DIRECTIONS: Should a line in the entries below contain "external", return that line.

AVAILABLE DATA:
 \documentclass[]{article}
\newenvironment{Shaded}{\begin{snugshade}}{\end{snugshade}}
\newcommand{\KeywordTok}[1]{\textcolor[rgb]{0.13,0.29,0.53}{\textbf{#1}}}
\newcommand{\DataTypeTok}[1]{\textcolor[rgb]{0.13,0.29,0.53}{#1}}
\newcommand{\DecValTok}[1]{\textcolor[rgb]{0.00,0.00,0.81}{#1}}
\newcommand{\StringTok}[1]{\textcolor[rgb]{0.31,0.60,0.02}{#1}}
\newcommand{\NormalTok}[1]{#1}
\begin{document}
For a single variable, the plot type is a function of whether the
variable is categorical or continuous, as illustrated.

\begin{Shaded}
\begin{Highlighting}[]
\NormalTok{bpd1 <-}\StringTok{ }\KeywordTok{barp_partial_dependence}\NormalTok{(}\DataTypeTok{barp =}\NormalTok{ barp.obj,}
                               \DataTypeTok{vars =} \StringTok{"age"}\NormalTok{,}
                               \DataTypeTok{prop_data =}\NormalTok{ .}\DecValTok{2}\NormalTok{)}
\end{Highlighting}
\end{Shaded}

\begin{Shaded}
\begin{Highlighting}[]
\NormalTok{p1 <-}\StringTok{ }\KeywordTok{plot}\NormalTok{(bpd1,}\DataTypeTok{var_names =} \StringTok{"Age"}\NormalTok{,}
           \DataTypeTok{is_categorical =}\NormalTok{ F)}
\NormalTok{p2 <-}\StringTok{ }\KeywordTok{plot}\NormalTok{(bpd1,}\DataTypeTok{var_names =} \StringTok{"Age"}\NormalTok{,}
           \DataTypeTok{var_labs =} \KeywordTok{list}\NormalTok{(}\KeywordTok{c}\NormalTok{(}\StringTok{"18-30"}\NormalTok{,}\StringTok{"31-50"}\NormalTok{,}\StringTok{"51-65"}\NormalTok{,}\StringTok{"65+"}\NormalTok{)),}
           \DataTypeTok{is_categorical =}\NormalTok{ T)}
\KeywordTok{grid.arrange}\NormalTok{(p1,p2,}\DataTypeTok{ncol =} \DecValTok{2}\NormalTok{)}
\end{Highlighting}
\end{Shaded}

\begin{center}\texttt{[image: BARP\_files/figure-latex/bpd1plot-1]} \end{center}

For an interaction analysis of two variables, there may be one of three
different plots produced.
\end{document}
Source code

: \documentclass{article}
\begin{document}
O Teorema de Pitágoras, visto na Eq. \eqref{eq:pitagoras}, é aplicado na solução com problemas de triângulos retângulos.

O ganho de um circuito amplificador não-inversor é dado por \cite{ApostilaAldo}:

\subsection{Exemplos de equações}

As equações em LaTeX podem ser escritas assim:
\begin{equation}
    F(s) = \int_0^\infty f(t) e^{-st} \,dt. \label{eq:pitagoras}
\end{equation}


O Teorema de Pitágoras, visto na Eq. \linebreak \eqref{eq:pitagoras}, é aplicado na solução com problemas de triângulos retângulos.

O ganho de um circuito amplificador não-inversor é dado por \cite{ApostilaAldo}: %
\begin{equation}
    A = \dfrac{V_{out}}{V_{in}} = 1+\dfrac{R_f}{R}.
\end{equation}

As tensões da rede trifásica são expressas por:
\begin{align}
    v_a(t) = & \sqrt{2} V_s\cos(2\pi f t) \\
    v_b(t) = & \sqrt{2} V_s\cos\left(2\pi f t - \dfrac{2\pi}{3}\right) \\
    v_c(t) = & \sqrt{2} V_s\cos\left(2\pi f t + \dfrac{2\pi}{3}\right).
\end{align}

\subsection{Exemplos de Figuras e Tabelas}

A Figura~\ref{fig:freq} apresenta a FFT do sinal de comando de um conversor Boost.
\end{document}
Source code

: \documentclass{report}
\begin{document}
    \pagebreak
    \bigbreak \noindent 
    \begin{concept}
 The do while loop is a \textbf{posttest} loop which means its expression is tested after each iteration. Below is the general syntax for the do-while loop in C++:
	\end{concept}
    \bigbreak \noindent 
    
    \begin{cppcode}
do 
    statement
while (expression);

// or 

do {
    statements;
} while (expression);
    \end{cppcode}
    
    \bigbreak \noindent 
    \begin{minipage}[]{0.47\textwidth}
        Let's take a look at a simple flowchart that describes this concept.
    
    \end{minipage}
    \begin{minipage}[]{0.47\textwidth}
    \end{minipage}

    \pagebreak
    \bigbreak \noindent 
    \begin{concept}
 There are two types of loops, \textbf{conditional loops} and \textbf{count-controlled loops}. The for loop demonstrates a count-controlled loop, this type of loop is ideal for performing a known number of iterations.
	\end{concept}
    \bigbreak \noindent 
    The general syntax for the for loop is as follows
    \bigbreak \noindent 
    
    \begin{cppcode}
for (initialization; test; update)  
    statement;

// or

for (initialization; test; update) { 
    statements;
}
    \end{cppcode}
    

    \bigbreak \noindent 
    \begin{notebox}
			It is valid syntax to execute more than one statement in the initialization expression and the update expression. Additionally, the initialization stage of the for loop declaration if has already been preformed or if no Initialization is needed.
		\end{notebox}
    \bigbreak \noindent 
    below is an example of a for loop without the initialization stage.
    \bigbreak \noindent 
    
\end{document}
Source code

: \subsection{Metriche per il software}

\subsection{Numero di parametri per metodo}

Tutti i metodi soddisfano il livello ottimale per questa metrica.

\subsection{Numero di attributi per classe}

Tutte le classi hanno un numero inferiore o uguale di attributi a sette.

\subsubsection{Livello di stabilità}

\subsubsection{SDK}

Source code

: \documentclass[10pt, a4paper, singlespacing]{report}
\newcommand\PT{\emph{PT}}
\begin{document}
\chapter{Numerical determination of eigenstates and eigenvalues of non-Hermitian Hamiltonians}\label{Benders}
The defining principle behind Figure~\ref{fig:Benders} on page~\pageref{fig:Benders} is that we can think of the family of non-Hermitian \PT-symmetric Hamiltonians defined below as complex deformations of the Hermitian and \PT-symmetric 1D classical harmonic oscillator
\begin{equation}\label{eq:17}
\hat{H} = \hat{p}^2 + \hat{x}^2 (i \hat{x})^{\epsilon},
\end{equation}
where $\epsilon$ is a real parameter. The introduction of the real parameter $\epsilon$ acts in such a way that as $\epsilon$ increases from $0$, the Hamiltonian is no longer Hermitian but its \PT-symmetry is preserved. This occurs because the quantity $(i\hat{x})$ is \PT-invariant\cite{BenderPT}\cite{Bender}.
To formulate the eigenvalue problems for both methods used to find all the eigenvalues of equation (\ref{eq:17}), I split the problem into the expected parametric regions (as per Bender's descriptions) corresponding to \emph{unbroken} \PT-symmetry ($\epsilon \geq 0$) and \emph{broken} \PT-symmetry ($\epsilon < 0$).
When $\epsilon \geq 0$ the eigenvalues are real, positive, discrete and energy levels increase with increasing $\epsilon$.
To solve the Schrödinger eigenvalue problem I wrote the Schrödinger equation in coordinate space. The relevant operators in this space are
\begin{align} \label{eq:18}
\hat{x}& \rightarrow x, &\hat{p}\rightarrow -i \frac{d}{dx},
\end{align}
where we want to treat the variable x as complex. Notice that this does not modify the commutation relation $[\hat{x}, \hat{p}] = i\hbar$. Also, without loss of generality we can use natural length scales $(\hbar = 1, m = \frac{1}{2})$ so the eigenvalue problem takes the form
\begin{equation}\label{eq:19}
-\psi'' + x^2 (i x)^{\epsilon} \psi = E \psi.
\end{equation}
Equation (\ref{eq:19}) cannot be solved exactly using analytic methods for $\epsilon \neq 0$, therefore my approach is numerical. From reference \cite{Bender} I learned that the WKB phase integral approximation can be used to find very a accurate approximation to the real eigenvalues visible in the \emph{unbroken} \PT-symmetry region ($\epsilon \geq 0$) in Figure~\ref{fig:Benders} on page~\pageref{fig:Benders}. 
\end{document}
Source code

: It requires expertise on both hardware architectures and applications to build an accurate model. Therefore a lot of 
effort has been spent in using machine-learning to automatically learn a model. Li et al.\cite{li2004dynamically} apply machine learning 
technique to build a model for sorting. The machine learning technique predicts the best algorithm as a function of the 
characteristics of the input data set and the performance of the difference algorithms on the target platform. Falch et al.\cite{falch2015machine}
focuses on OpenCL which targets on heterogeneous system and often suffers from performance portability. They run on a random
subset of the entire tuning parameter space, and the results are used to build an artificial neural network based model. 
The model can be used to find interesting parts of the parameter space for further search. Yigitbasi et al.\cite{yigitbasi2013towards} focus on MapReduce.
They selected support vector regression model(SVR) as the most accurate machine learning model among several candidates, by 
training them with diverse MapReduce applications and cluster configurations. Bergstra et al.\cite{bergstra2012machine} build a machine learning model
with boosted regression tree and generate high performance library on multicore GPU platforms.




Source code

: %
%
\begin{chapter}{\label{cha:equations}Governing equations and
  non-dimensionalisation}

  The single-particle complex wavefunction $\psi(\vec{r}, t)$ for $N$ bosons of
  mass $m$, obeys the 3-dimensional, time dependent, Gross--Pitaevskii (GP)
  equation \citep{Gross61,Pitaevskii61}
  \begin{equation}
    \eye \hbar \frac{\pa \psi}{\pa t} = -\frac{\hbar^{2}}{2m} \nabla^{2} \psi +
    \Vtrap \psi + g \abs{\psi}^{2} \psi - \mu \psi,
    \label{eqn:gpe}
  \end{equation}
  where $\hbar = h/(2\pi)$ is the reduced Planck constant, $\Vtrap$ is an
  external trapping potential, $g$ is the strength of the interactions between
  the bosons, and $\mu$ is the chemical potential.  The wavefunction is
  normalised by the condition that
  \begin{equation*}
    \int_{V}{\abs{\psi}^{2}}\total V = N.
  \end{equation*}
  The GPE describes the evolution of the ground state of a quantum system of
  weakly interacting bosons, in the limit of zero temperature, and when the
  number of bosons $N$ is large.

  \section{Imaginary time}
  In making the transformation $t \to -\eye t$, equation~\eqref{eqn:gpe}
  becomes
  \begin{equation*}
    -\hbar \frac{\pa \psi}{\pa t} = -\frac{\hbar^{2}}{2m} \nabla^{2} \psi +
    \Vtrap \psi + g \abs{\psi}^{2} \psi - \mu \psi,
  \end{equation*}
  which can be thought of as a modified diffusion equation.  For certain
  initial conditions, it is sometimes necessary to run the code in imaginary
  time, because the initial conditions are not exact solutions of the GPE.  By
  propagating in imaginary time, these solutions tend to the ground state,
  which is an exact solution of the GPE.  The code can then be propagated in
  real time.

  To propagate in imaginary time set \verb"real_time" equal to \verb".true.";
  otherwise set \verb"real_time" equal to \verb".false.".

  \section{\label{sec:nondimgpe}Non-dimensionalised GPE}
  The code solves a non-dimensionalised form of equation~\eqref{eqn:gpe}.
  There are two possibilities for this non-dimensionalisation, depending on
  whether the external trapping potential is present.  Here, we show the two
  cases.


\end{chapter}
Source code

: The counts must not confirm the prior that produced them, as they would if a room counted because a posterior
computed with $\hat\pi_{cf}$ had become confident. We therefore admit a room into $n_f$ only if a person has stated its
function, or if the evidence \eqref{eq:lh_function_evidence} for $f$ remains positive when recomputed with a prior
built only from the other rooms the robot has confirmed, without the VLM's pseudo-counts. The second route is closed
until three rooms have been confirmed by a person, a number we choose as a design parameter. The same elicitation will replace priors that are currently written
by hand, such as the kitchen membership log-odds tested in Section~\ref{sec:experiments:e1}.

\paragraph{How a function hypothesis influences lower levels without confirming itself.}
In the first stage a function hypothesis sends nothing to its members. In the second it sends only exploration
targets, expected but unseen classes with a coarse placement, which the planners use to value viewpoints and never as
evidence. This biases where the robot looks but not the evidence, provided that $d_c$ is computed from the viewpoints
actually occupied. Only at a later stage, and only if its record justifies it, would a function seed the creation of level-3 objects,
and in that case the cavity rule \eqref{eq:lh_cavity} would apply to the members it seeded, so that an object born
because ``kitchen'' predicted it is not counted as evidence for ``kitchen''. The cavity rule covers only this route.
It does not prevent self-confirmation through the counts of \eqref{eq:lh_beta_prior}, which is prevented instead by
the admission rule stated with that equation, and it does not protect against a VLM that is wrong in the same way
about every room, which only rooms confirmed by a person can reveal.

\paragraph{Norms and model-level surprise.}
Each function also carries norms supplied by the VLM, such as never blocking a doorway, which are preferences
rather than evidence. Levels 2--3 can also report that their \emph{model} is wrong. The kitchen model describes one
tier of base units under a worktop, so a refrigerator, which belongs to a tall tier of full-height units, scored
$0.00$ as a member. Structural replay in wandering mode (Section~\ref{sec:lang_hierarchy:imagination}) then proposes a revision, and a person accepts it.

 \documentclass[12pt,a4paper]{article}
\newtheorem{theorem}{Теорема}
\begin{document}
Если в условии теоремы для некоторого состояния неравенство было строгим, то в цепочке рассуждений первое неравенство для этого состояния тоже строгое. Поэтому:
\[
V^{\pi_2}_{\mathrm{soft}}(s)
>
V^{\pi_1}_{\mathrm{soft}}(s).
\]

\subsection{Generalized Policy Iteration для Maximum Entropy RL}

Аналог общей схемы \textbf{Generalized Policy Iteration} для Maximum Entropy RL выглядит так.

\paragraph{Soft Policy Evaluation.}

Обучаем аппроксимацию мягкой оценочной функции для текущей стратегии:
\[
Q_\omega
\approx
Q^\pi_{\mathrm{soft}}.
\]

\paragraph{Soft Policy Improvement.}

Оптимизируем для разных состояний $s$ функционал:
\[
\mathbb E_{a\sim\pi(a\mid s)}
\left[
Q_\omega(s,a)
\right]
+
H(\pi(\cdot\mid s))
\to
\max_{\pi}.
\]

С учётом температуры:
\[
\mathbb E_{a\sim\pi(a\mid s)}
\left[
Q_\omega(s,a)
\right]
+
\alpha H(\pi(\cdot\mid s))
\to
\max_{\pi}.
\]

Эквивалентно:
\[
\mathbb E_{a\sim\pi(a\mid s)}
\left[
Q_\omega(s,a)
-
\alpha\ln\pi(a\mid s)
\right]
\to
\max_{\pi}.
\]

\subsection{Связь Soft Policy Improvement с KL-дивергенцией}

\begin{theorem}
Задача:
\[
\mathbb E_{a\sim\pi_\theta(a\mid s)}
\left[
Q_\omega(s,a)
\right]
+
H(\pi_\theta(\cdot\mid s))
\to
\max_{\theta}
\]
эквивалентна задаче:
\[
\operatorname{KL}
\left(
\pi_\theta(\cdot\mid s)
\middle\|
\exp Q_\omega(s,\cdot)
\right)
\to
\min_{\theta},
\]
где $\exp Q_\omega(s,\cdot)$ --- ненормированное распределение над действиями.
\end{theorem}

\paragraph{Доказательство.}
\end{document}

OUTPUT:
  external trapping potential, $g$ is the strength of the interactions between
  whether the external trapping potential is present.  Here, we show the two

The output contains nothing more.